Telling the Faculty Story at Carnegie Mellon School of Music


Concept

Raising the profile of faculty was a key priority for leadership at the School of Music. In doing so, the school wanted to leverage the unique learning opportunities available to Carnegie Mellon students while also showcasing the extensive experience of their faculty.

At every stage of the recruitment process for the School of Music, faculty played a critical role in attracting prospective students. If a faculty member was also a private teacher, they became a significant influencer on the decision making process for prospective students and their families. Here are a few things we learned from surveying prospective students:

  1. 35% of them first heard about CMU from their private teacher.

  2. 36% of prospective students cited quality of faculty as the most important factor in deciding to enroll.

  3. More than 30% of prospective students cited their private teacher as the most important influencer on whether or not to enroll (based on the private teacher’s understanding of the School of Music).

 
“Dana’s collaboration and facilitation on many projects made him an outstanding colleague and representative of the School. Dana is willing and able to work with various constituents to achieve common goals.
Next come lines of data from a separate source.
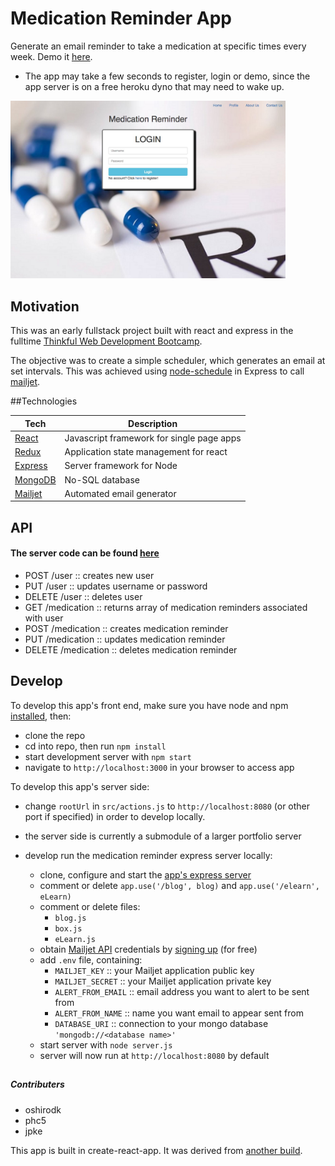 # Medication Reminder App

Generate an email reminder to take a medication at specific times every week. Demo it [here](https://jpke.github.io/medicationReminder_Portfolio/#/).
  - The app may take a few seconds to register, login or demo, since the app server is on a free heroku dyno that may need to wake up.

<img src="./public/medicationReminder.jpg" width="440px" />

## Motivation
This was an early fullstack project built with react and express in the fulltime [Thinkful Web Development Bootcamp](https://www.thinkful.com/bootcamp/web-development/full-time/).

The objective was to create a simple scheduler, which generates an email at set intervals. This was achieved using [node-schedule](https://github.com/node-schedule/node-schedule) in Express to call [mailjet](https://www.mailjet.com/).

##Technologies

| **Tech** | **Description** |
|----------|-------|
|  [React](https://facebook.github.io/react/)  |   Javascript framework for single page apps   |
|  [Redux](http://redux.js.org/)  |   Application state management for react    |
|  [Express](http://expressjs.com/)  |   Server framework for Node   |
|  [MongoDB](https://www.mongodb.com/)  |   No-SQL database    |
|  [Mailjet](https://dev.mailjet.com/)  |   Automated email generator   |


## API
#### The server code can be found [here](https://github.com/jpke/PortfolioExpress)

* POST /user :: creates new user
* PUT /user :: updates username or password
* DELETE /user :: deletes user
* GET /medication :: returns array of medication reminders associated with user
* POST /medication :: creates medication reminder
* PUT /medication :: updates medication reminder
* DELETE /medication :: deletes medication reminder


## Develop

To develop this app's front end, make sure you have node and npm [installed](https://docs.npmjs.com/getting-started/installing-node), then:

- clone the repo
- cd into repo, then run `npm install`
- start development server with `npm start`
- navigate to `http://localhost:3000` in your browser to access app

To develop this app's server side:
- change `rootUrl` in `src/actions.js` to `http://localhost:8080` (or other port if specified) in order to develop locally.
- the server side is currently a submodule of a larger portfolio server
- develop run the medication reminder express server locally:
  - clone, configure and start the [app's express server](https://github.com/jpke/PortfolioExpress)
  - comment or delete `app.use('/blog', blog)` and `app.use('/elearn', eLearn)`
  - comment or delete files:
    - `blog.js`
    - `box.js`
    - `eLearn.js`
  - obtain [Mailjet API](https://dev.mailjet.com/) credentials by [signing up](https://app.mailjet.com/signup) (for free)
  - add `.env` file, containing:
    - `MAILJET_KEY` :: your Mailjet application public key
    - `MAILJET_SECRET` :: your Mailjet application private key
    - `ALERT_FROM_EMAIL` :: email address you want to alert to be sent from
    - `ALERT_FROM_NAME` :: name you want email to appear sent from
    - `DATABASE_URI` :: connection to your mongo database `'mongodb://<database name>'`
  - start server with `node server.js`
  - server will now run at `http://localhost:8080` by default

  ##
##### Contributers
* oshirodk
* phc5
* jpke

This app is built in create-react-app. It was derived from [another build](https://github.com/oshirodk/medicationReminder).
His work with me on recruitment efforts led to great finished products and, most importantly, results.” — Colby Carson | Interlochen Arts Academy
 

Execution

Taking these factors into consideration, the School of Music wanted to raise the profile of faculty in online recruitment campaigns to showcase faculty members who were significant influencers and demonstrate performance and learning opportunities available. To complement the recently rebranded website and print collateral, concepts for a series of videos to tell the stories of School of Music faculty members went into development as either:

  • Short promotional videos: under 30 seconds and designed to be used on social media with quick sound bites.

  • Full-length videos: intentionally kept to under 3-minute “episodes” and edited either based on a recurring theme or by a faculty member.

These two approaches ensured that each video could be used in multiple contexts and have a long shelf life as possible.